◆ **Source information**
====

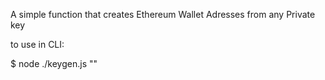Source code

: A simple function that creates Ethereum Wallet Adresses from any Private key

to use in CLI:

$ node ./keygen.js "<private key>"
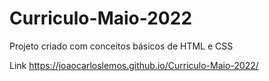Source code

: # Curriculo-Maio-2022

Projeto criado com conceitos básicos de HTML e CSS


Link  https://joaocarloslemos.github.io/Curriculo-Maio-2022/
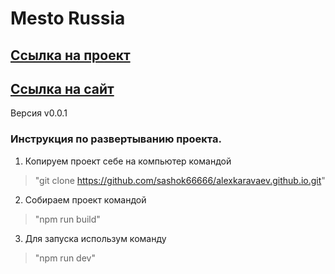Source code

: # Mesto Russia
## [Ссылка на проект](https://github.com/sashok66666/alexkaravaev.github.io/tree/develop)
## [Ссылка на сайт](https://sashok66666.github.io/alexkaravaev.github.io)
Версия v0.0.1
### Инструкция по развертыванию проекта.
1. Копируем проект себе на компьютер командой 
 >"git clone https://github.com/sashok66666/alexkaravaev.github.io.git"
2. Собираем проект командой 
 >"npm run build"
3. Для запуска использум команду 
 >"npm run dev"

====

◆ **Problem to solve**
Go through the listing above and list every line that has the word "Ссылка".

◆ **Solution below**
## [Ссылка на проект](https://github.com/sashok66666/alexkaravaev.github.io/tree/develop)
## [Ссылка на сайт](https://sashok66666.github.io/alexkaravaev.github.io)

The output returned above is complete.